## Exercise inputs
┌──

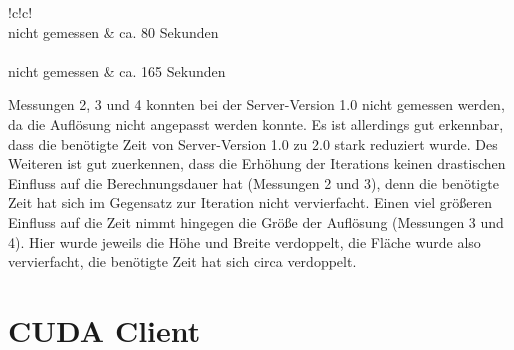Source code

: \documentclass[12pt, onecolumn, notitlepage]{scrartcl}
\begin{document}
\begin{table}[H]
{\begin{tabular}{!{\color{black}\vrule}c!{\color{black}\vrule}c!{\color{black}\vrule}}
			\hline
			    \\ 
			\hline
			nicht
			gemessen     & ca.
			80 Sekunden                                                                                                                                                                            \\ 
			\hline
			        \\ 
			\hline
			nicht
			gemessen     & ca.
			165 Sekunden                                                                                                                                                                           \\
			\hline
		\end{tabular}
	}
	
\end{table}

Messungen 2, 3 und 4 konnten bei der Server-Version 1.0 nicht gemessen werden, da die Auflösung nicht angepasst werden konnte. Es ist allerdings gut erkennbar, dass die benötigte Zeit von Server-Version 1.0 zu 2.0 stark reduziert wurde. Des Weiteren ist gut zuerkennen, dass die Erhöhung der Iterations keinen drastischen Einfluss auf die Berechnungsdauer hat (Messungen 2 und 3), denn die benötigte Zeit hat sich im Gegensatz zur Iteration nicht vervierfacht. Einen viel größeren Einfluss auf die Zeit nimmt hingegen die Größe der Auflösung (Messungen 3 und 4). Hier wurde jeweils die Höhe und Breite verdoppelt, die Fläche wurde also vervierfacht, die benötigte Zeit hat sich circa verdoppelt.


\section{CUDA Client}
\end{document}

└──

Strip out the pictures and quote the remaining data word for word.

## Worked solution
Source code

: \documentclass[12pt, onecolumn, notitlepage]{scrartcl}
\begin{document}
\begin{table}[H]
{\begin{tabular}{!{\color{black}\vrule}c!{\color{black}\vrule}c!{\color{black}\vrule}}
			\hline
			    \\ 
			\hline
			nicht
			gemessen     & ca.
			80 Sekunden                                                                                                                                                                            \\ 
			\hline
			        \\ 
			\hline
			nicht
			gemessen     & ca.
			165 Sekunden                                                                                                                                                                           \\
			\hline
		\end{tabular}
	}
	
\end{table}

Messungen 2, 3 und 4 konnten bei der Server-Version 1.0 nicht gemessen werden, da die Auflösung nicht angepasst werden konnte. Es ist allerdings gut erkennbar, dass die benötigte Zeit von Server-Version 1.0 zu 2.0 stark reduziert wurde. Des Weiteren ist gut zuerkennen, dass die Erhöhung der Iterations keinen drastischen Einfluss auf die Berechnungsdauer hat (Messungen 2 und 3), denn die benötigte Zeit hat sich im Gegensatz zur Iteration nicht vervierfacht. Einen viel größeren Einfluss auf die Zeit nimmt hingegen die Größe der Auflösung (Messungen 3 und 4). Hier wurde jeweils die Höhe und Breite verdoppelt, die Fläche wurde also vervierfacht, die benötigte Zeit hat sich circa verdoppelt.


\section{CUDA Client}
\end{document}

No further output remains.